Gaining an Appreciation for the Bible

“It is good for me that I have been afflicted; that I might learn thy statutes. The law of thy mouth is better unto me than thousands of gold and silver” (Ps. 119:72-72).

These passages emphasize a great appreciation for the word of God.  There are times in life when the word of God comes to mean more and more.  Appreciation is a developed trait.  It is a quality of the human spirit that learns the worth of truly valuable things.  Consider times in life when appreciation for the Bible grows.

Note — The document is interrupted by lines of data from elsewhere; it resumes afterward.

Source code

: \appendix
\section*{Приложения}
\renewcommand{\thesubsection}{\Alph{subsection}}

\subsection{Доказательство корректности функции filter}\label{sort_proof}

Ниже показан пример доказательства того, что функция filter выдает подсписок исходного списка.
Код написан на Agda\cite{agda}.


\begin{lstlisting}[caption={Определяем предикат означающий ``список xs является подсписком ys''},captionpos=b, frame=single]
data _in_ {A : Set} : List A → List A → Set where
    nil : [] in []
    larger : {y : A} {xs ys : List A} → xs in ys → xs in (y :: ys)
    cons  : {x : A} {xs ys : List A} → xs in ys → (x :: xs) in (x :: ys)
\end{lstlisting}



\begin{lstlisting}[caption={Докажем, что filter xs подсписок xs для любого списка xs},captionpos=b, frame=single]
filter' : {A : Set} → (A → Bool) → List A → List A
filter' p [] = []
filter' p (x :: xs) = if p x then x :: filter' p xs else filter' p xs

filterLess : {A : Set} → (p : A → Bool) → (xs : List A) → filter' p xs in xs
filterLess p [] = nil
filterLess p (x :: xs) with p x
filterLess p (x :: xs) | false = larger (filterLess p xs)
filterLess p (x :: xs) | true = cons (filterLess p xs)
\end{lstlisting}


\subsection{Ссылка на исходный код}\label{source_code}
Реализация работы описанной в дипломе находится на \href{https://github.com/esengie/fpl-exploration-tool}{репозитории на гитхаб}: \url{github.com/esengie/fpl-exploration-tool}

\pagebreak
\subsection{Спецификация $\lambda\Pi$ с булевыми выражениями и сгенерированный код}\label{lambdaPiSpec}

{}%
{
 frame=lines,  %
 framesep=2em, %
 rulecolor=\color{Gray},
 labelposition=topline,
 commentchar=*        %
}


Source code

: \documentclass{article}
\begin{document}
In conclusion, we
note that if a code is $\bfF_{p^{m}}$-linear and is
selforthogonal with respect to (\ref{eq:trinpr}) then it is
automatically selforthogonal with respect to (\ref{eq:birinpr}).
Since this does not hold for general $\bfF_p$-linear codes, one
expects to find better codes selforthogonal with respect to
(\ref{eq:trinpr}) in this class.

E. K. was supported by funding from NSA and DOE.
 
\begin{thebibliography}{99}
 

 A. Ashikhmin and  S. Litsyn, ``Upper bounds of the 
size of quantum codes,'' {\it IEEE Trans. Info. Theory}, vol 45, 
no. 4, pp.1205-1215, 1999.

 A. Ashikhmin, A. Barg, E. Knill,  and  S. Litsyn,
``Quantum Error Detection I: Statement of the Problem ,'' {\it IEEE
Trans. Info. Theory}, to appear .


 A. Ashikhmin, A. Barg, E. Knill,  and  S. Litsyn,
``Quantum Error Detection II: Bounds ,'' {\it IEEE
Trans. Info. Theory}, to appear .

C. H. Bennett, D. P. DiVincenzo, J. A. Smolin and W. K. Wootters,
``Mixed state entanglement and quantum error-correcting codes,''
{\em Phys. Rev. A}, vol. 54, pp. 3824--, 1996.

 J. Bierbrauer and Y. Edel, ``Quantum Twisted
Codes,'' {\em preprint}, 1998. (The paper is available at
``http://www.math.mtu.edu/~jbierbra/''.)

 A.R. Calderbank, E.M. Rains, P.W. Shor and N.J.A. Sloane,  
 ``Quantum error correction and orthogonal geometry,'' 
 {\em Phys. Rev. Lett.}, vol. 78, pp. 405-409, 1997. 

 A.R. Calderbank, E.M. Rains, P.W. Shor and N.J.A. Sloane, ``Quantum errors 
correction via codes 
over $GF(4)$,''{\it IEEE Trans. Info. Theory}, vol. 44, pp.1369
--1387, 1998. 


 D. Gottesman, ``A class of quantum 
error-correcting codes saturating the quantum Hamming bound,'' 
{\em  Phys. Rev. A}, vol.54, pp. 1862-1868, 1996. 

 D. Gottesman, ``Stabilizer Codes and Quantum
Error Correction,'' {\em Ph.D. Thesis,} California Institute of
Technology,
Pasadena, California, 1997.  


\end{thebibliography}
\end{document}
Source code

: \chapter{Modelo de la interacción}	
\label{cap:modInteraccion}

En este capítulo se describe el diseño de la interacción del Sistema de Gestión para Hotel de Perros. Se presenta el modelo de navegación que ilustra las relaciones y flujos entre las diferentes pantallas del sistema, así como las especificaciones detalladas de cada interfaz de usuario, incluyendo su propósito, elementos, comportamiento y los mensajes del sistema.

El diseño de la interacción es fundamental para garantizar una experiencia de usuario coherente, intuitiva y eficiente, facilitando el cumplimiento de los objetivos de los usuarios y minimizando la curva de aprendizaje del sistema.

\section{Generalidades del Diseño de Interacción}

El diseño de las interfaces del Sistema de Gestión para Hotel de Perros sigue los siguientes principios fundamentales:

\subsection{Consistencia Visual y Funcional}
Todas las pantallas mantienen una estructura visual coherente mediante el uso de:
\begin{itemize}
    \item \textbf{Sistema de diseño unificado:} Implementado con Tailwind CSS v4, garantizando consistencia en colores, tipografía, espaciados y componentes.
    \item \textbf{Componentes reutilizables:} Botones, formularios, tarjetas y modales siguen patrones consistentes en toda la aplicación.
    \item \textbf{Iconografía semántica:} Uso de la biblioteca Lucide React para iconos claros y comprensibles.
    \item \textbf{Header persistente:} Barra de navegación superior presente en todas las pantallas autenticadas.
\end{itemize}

  1. Times of Confusion. Certain situations in life can cause the mind to be confused.  It is written in the psalms, “Truly God is good to Israel, even to such as are of a clean heart. But as for me, my feet were almost gone; my steps had well-nigh slipped. For I was envious at the foolish, when I saw the prosperity of the wicked” (Ps. 73:1-3).  Jeremiah said, “Righteous art thou, O Lord, when I plead with thee: yet let me talk with thee of thy judgments: Wherefore doth the way of the wicked prosper? wherefore are all they happy that deal very treacherously?” (Jer. 12:1).  The principle of sowing and reaping has always been a valid concept for living (cf. Gal. 6:7-8).  The problem is that the wicked do not always reap in this life what they have sown and the righteous do not always in this life reap what they have sown.  The full reaping of what one has sown is after the day of judgment (cf. 1 Tim. 5:24-25).  Wickedness does seem to gain and righteousness does seem to continually suffer.  The psalmist of Psalm 73 finally saw the truth of the whole matter when he went into the place of the reading of the scriptures.  It is stated, “Until I went into the sanctuary of God: then understood I their end” (Ps. 73:17).  He appreciated the Bible for revealing what man struggles to understand in his own wisdom.  Real wisdom is from the scriptures (cf. 2 Tim. 3:15-17).
  2. Times of Crisis. Life is as Job stated, “Man that is born of woman is of few days and full of trouble” (Job 14:1).  Jesus said of time, “Take therefore no thought for the morrow: for the morrow shall take thought for the things of itself. Sufficient unto the day is the evil thereof” (Matt. 6:34).  Paul wrote, “See then that ye walk circumspectly, not as fools, but as wise, Redeeming the time, because the days are evil” (Eph. 5:15-16).  What does one do when major problems arise?  There are conflicts with people, unforeseen health issues and the list goes on.  Going to the Bible first and foremost is both prudent and productive.  When Jesus faced the devil, he leaned on “it is written” (Matt. 4:4, 7, 10).  The exhortation by Peter to those suffering Christians (cf. 1 Peter 4:16) still holds true value for today, where he wrote, “As newborn babes, desire the sincere milk of the word, that ye may grow thereby” (1 Peter 2:2).
  3. Times of Crying. Sorrow is a present reality in this world.  Disappointments, discouragement and even death bring their own forms of crying.  The Bible states, “And let us not be weary in well-doing: for in due season we shall reap, if we faint not” (Gal. 6:9).  Again, “Casting all your care upon him; for he careth for you” (1 Peter 5:7).  When death comes, Paul wrote at the end of 1 Thessalonians 4:13-17, “Wherefore comfort one another with these words” (1 Thess. 4:18).  The Bible truly is as stated, “This is my comfort in my affliction: for thy word hath quickened me” (Ps. 119:50).